__PROBLEM DESCRIPTION__
In your copy, reproduce each entry exactly and include no picture.

——

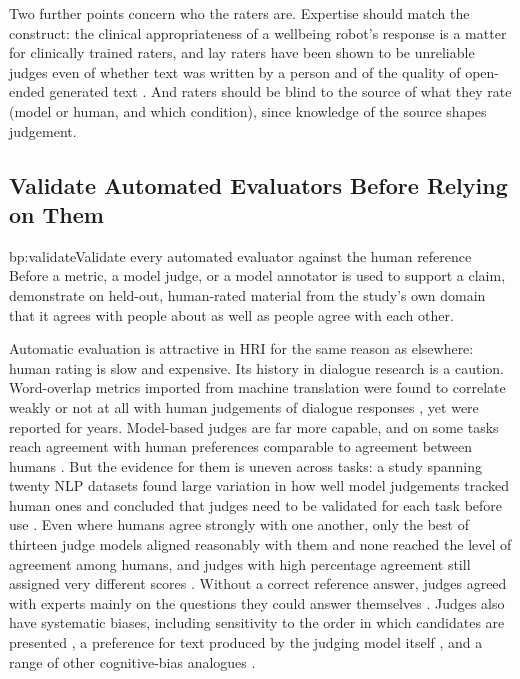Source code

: Two further points concern who the raters are. Expertise should match the
construct: the clinical appropriateness of a wellbeing robot's response is a
matter for clinically trained raters, and lay raters have been shown to be
unreliable judges even of whether text was written by a person
\cite{clark2021all} and of the quality of open-ended generated text
\cite{karpinska2021perils}. And raters should be blind to the source of what
they rate (model or human, and which condition), since knowledge of the
source shapes judgement.

\subsection{Validate Automated Evaluators Before Relying on Them}

\begin{practice}{bp:validate}{Validate every automated evaluator against the human reference}
Before a metric, a model judge, or a model annotator is used to support a
claim, demonstrate on held-out, human-rated material from the study's own
domain that it agrees with people about as well as people agree with each
other.
\end{practice}

Automatic evaluation is attractive in HRI for the same reason as elsewhere:
human rating is slow and expensive. Its history in dialogue research is a
caution. Word-overlap metrics imported from machine translation were found to
correlate weakly or not at all with human judgements of dialogue responses
\cite{liu2016how}, yet were reported for years. Model-based judges are far
more capable, and on some tasks reach agreement with human preferences
comparable to agreement between humans \cite{zheng2023judging,chiang2023can}.
But the evidence for them is uneven across tasks: a study spanning twenty NLP
datasets found large variation in how well model judgements tracked human
ones and concluded that judges need to be validated for each task before use
\cite{bavaresco2025llms}. Even where humans agree strongly with one
another, only the best of thirteen judge models aligned reasonably with them
and none reached the level of agreement among humans, and judges with high
percentage agreement still assigned very different scores
\cite{thakur2025judging}. Without a correct reference answer, judges agreed
with experts mainly on the questions they could answer themselves
\cite{krumdick2026no}. Judges also have systematic biases, including
sensitivity to the order in which candidates are presented
\cite{wang2024large}, a preference for text produced by the judging model
itself \cite{panickssery2024llm}, and a range of other cognitive-bias
analogues \cite{koo2024benchmarking}.

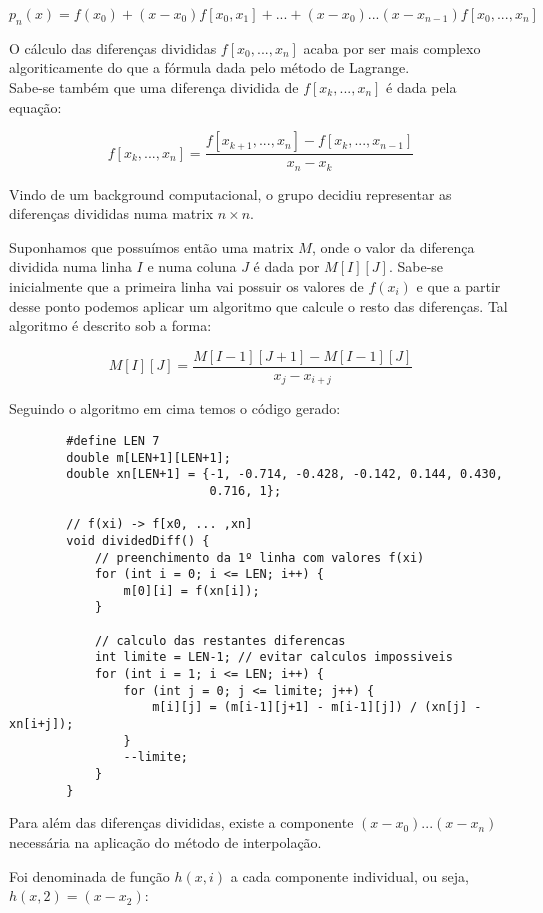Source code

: \documentclass[12pt, letterpaper]{article}
\begin{document}
\begin{itemize}
    \[p_n(x) = f(x_0) + (x-x_0)f[x_0,x_1] + ... + (x-x_0)...(x-x_{n-1})f[x_0, ... , x_n]\]

    O cálculo das diferenças divididas $f[x_0, ... , x_n]$ acaba por ser mais complexo algoriticamente do que a fórmula dada pelo método de Lagrange. \\
    
    Sabe-se também que uma diferença dividida de $f[x_k, ... , x_n]$ é dada pela equação:

    \[f[x_k, ... , x_n] = \frac{f[x_{k+1}, ... , x_n] - f[x_k, ..., x_{n-1}]}{x_n - x_k}\]

    Vindo de um background computacional, o grupo decidiu representar as diferenças divididas numa matrix $n\times n$.

    Suponhamos que possuímos então uma matrix $M$, onde o valor da diferença dividida numa linha $I$ e numa coluna $J$ é dada por $M[I][J]$.
    Sabe-se inicialmente que a primeira linha vai possuir os valores de $f(x_i)$ e que a partir desse ponto podemos aplicar um algoritmo que calcule o resto das diferenças. Tal algoritmo é descrito sob a forma:

    \[M[I][J] = \frac{M[I-1][J+1] - M[I-1][J]}{x_j - x_{i+j}}\]

    Seguindo o algoritmo em cima temos o código gerado:
    \begin{verbatim}
        #define LEN 7
        double m[LEN+1][LEN+1];
        double xn[LEN+1] = {-1, -0.714, -0.428, -0.142, 0.144, 0.430, 
                            0.716, 1};
    
        // f(xi) -> f[x0, ... ,xn]
        void dividedDiff() {
            // preenchimento da 1º linha com valores f(xi)
            for (int i = 0; i <= LEN; i++) {
                m[0][i] = f(xn[i]);
            }
        
            // calculo das restantes diferencas
            int limite = LEN-1; // evitar calculos impossiveis
            for (int i = 1; i <= LEN; i++) {
                for (int j = 0; j <= limite; j++) {
                    m[i][j] = (m[i-1][j+1] - m[i-1][j]) / (xn[j] - xn[i+j]);
                }
                --limite;
            }
        }
    \end{verbatim}

    Para além das diferenças divididas, existe a componente $(x-x_0)...(x-x_n)$ necessária na aplicação do método de interpolação.

    Foi denominada de função $h(x,i)$ a cada componente individual, ou seja, $h(x, 2) = (x-x_2)$:


\end{itemize}
\end{document}
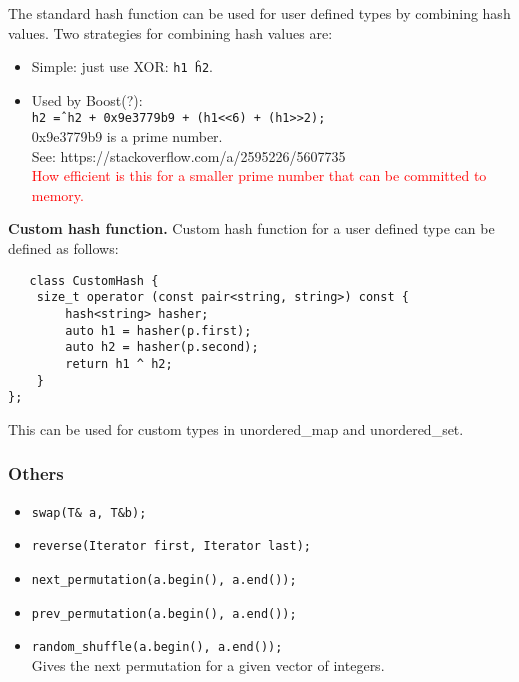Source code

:The standard hash function can be used for user defined types by combining hash values.
Two strategies for combining hash values are:
\begin{itemize}
    \item Simple: just use XOR: \texttt{h1 \^ h2}.
    \item Used by Boost(?):\\
    \texttt{h2 \^= h2 + 0x9e3779b9 + (h1<<6) + (h1>>2);}\\
    0x9e3779b9 is a prime number.\\
    See: https://stackoverflow.com/a/2595226/5607735\\
    \textcolor{red}{How efficient is this for a smaller prime number that can be committed to memory.}
\end{itemize}

\textbf{Custom hash function.}
Custom hash function for a user defined type can be defined as follows:
\begin{verbatim}
   class CustomHash {
    size_t operator (const pair<string, string>) const {
        hash<string> hasher;
        auto h1 = hasher(p.first);
        auto h2 = hasher(p.second);
        return h1 ^ h2;
    }
}; 
\end{verbatim}

This can be used for custom types in unordered\_map and unordered\_set.

\subsubsection{Others}

\begin{itemize}
\item \texttt{swap(T\& a, T\&b);}\\
\item \texttt{reverse(Iterator first, Iterator last);}
\item \texttt{next\_permutation(a.begin(), a.end());}\\
\item \texttt{prev\_permutation(a.begin(), a.end());}\\
\item \texttt{random\_shuffle(a.begin(), a.end());}\\
Gives the next permutation for a given vector of integers.
\end{itemize}

\vfill \null
\columnbreak 


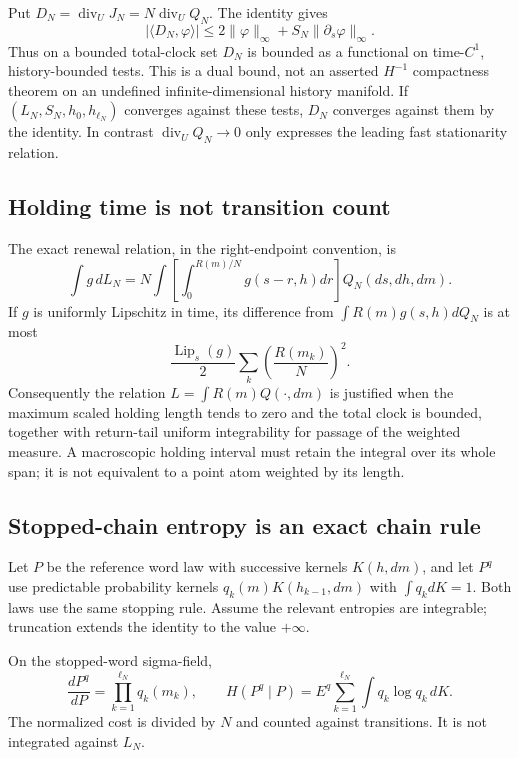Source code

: Put $D_N=\operatorname{div}_U J_N=N\operatorname{div}_UQ_N$. The identity gives
\[
 |\langle D_N,\varphi\rangle|
 \le2\|\varphi\|_\infty+S_N\|\partial_s\varphi\|_\infty.
\]
Thus on a bounded total-clock set $D_N$ is bounded as a functional on time-$C^1$, history-bounded tests. This is a dual bound, not an asserted $H^{-1}$ compactness theorem on an undefined infinite-dimensional history manifold. If $(L_N,S_N,h_0,h_{\ell_N})$ converges against these tests, $D_N$ converges against them by the identity. In contrast $\operatorname{div}_UQ_N\to0$ only expresses the leading fast stationarity relation.

\subsection{Holding time is not transition count}
The exact renewal relation, in the right-endpoint convention, is
\[
 \int g\,dL_N=N\int\left[\int_0^{R(m)/N}g(s-r,h)dr\right]Q_N(ds,dh,dm).
\]
If $g$ is uniformly Lipschitz in time, its difference from $\int R(m)g(s,h)dQ_N$ is at most
\[
 \frac{\operatorname{Lip}_s(g)}2\sum_k\left(\frac{R(m_k)}N\right)^2.
\]
Consequently the relation $L=\int R(m)Q(\cdot,dm)$ is justified when the maximum scaled holding length tends to zero and the total clock is bounded, together with return-tail uniform integrability for passage of the weighted measure. A macroscopic holding interval must retain the integral over its whole span; it is not equivalent to a point atom weighted by its length.

\subsection{Stopped-chain entropy is an exact chain rule}
Let $P$ be the reference word law with successive kernels $K(h,dm)$, and let $P^q$ use predictable probability kernels $q_k(m)K(h_{k-1},dm)$ with $\int q_kdK=1$. Both laws use the same stopping rule. Assume the relevant entropies are integrable; truncation extends the identity to the value $+\infty$.

\begin{theorem}
\label{thm:r33-a3-entropy}
On the stopped-word sigma-field,
\[
 \frac{dP^q}{dP}=\prod_{k=1}^{\ell_N}q_k(m_k),\qquad
 H(P^q\mid P)=E^q\sum_{k=1}^{\ell_N}\int q_k\log q_k\,dK.
\]
The normalized cost is divided by $N$ and counted against transitions. It is not integrated against $L_N$.
\end{theorem}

——

__SOLUTION FOR THIS TASK__
Source code

: Two further points concern who the raters are. Expertise should match the
construct: the clinical appropriateness of a wellbeing robot's response is a
matter for clinically trained raters, and lay raters have been shown to be
unreliable judges even of whether text was written by a person
\cite{clark2021all} and of the quality of open-ended generated text
\cite{karpinska2021perils}. And raters should be blind to the source of what
they rate (model or human, and which condition), since knowledge of the
source shapes judgement.

\subsection{Validate Automated Evaluators Before Relying on Them}

\begin{practice}{bp:validate}{Validate every automated evaluator against the human reference}
Before a metric, a model judge, or a model annotator is used to support a
claim, demonstrate on held-out, human-rated material from the study's own
domain that it agrees with people about as well as people agree with each
other.
\end{practice}

Automatic evaluation is attractive in HRI for the same reason as elsewhere:
human rating is slow and expensive. Its history in dialogue research is a
caution. Word-overlap metrics imported from machine translation were found to
correlate weakly or not at all with human judgements of dialogue responses
\cite{liu2016how}, yet were reported for years. Model-based judges are far
more capable, and on some tasks reach agreement with human preferences
comparable to agreement between humans \cite{zheng2023judging,chiang2023can}.
But the evidence for them is uneven across tasks: a study spanning twenty NLP
datasets found large variation in how well model judgements tracked human
ones and concluded that judges need to be validated for each task before use
\cite{bavaresco2025llms}. Even where humans agree strongly with one
another, only the best of thirteen judge models aligned reasonably with them
and none reached the level of agreement among humans, and judges with high
percentage agreement still assigned very different scores
\cite{thakur2025judging}. Without a correct reference answer, judges agreed
with experts mainly on the questions they could answer themselves
\cite{krumdick2026no}. Judges also have systematic biases, including
sensitivity to the order in which candidates are presented
\cite{wang2024large}, a preference for text produced by the judging model
itself \cite{panickssery2024llm}, and a range of other cognitive-bias
analogues \cite{koo2024benchmarking}.

Source code

: \documentclass[12pt, letterpaper]{article}
\begin{document}
\begin{itemize}
    \[p_n(x) = f(x_0) + (x-x_0)f[x_0,x_1] + ... + (x-x_0)...(x-x_{n-1})f[x_0, ... , x_n]\]

    O cálculo das diferenças divididas $f[x_0, ... , x_n]$ acaba por ser mais complexo algoriticamente do que a fórmula dada pelo método de Lagrange. \\
    
    Sabe-se também que uma diferença dividida de $f[x_k, ... , x_n]$ é dada pela equação:

    \[f[x_k, ... , x_n] = \frac{f[x_{k+1}, ... , x_n] - f[x_k, ..., x_{n-1}]}{x_n - x_k}\]

    Vindo de um background computacional, o grupo decidiu representar as diferenças divididas numa matrix $n\times n$.

    Suponhamos que possuímos então uma matrix $M$, onde o valor da diferença dividida numa linha $I$ e numa coluna $J$ é dada por $M[I][J]$.
    Sabe-se inicialmente que a primeira linha vai possuir os valores de $f(x_i)$ e que a partir desse ponto podemos aplicar um algoritmo que calcule o resto das diferenças. Tal algoritmo é descrito sob a forma:

    \[M[I][J] = \frac{M[I-1][J+1] - M[I-1][J]}{x_j - x_{i+j}}\]

    Seguindo o algoritmo em cima temos o código gerado:
    \begin{verbatim}
        #define LEN 7
        double m[LEN+1][LEN+1];
        double xn[LEN+1] = {-1, -0.714, -0.428, -0.142, 0.144, 0.430, 
                            0.716, 1};
    
        // f(xi) -> f[x0, ... ,xn]
        void dividedDiff() {
            // preenchimento da 1º linha com valores f(xi)
            for (int i = 0; i <= LEN; i++) {
                m[0][i] = f(xn[i]);
            }
        
            // calculo das restantes diferencas
            int limite = LEN-1; // evitar calculos impossiveis
            for (int i = 1; i <= LEN; i++) {
                for (int j = 0; j <= limite; j++) {
                    m[i][j] = (m[i-1][j+1] - m[i-1][j]) / (xn[j] - xn[i+j]);
                }
                --limite;
            }
        }
    \end{verbatim}

    Para além das diferenças divididas, existe a componente $(x-x_0)...(x-x_n)$ necessária na aplicação do método de interpolação.

    Foi denominada de função $h(x,i)$ a cada componente individual, ou seja, $h(x, 2) = (x-x_2)$:


\end{itemize}
\end{document}
Source code

:The standard hash function can be used for user defined types by combining hash values.
Two strategies for combining hash values are:
\begin{itemize}
    \item Simple: just use XOR: \texttt{h1 \^ h2}.
    \item Used by Boost(?):\\
    \texttt{h2 \^= h2 + 0x9e3779b9 + (h1<<6) + (h1>>2);}\\
    0x9e3779b9 is a prime number.\\
    See: https://stackoverflow.com/a/2595226/5607735\\
    \textcolor{red}{How efficient is this for a smaller prime number that can be committed to memory.}
\end{itemize}

\textbf{Custom hash function.}
Custom hash function for a user defined type can be defined as follows:
\begin{verbatim}
   class CustomHash {
    size_t operator (const pair<string, string>) const {
        hash<string> hasher;
        auto h1 = hasher(p.first);
        auto h2 = hasher(p.second);
        return h1 ^ h2;
    }
}; 
\end{verbatim}

This can be used for custom types in unordered\_map and unordered\_set.

\subsubsection{Others}

\begin{itemize}
\item \texttt{swap(T\& a, T\&b);}\\
\item \texttt{reverse(Iterator first, Iterator last);}
\item \texttt{next\_permutation(a.begin(), a.end());}\\
\item \texttt{prev\_permutation(a.begin(), a.end());}\\
\item \texttt{random\_shuffle(a.begin(), a.end());}\\
Gives the next permutation for a given vector of integers.
\end{itemize}

\vfill \null
\columnbreak 


Source code

: Put $D_N=\operatorname{div}_U J_N=N\operatorname{div}_UQ_N$. The identity gives
\[
 |\langle D_N,\varphi\rangle|
 \le2\|\varphi\|_\infty+S_N\|\partial_s\varphi\|_\infty.
\]
Thus on a bounded total-clock set $D_N$ is bounded as a functional on time-$C^1$, history-bounded tests. This is a dual bound, not an asserted $H^{-1}$ compactness theorem on an undefined infinite-dimensional history manifold. If $(L_N,S_N,h_0,h_{\ell_N})$ converges against these tests, $D_N$ converges against them by the identity. In contrast $\operatorname{div}_UQ_N\to0$ only expresses the leading fast stationarity relation.

\subsection{Holding time is not transition count}
The exact renewal relation, in the right-endpoint convention, is
\[
 \int g\,dL_N=N\int\left[\int_0^{R(m)/N}g(s-r,h)dr\right]Q_N(ds,dh,dm).
\]
If $g$ is uniformly Lipschitz in time, its difference from $\int R(m)g(s,h)dQ_N$ is at most
\[
 \frac{\operatorname{Lip}_s(g)}2\sum_k\left(\frac{R(m_k)}N\right)^2.
\]
Consequently the relation $L=\int R(m)Q(\cdot,dm)$ is justified when the maximum scaled holding length tends to zero and the total clock is bounded, together with return-tail uniform integrability for passage of the weighted measure. A macroscopic holding interval must retain the integral over its whole span; it is not equivalent to a point atom weighted by its length.

\subsection{Stopped-chain entropy is an exact chain rule}
Let $P$ be the reference word law with successive kernels $K(h,dm)$, and let $P^q$ use predictable probability kernels $q_k(m)K(h_{k-1},dm)$ with $\int q_kdK=1$. Both laws use the same stopping rule. Assume the relevant entropies are integrable; truncation extends the identity to the value $+\infty$.

\begin{theorem}
\label{thm:r33-a3-entropy}
On the stopped-word sigma-field,
\[
 \frac{dP^q}{dP}=\prod_{k=1}^{\ell_N}q_k(m_k),\qquad
 H(P^q\mid P)=E^q\sum_{k=1}^{\ell_N}\int q_k\log q_k\,dK.
\]
The normalized cost is divided by $N$ and counted against transitions. It is not integrated against $L_N$.
\end{theorem}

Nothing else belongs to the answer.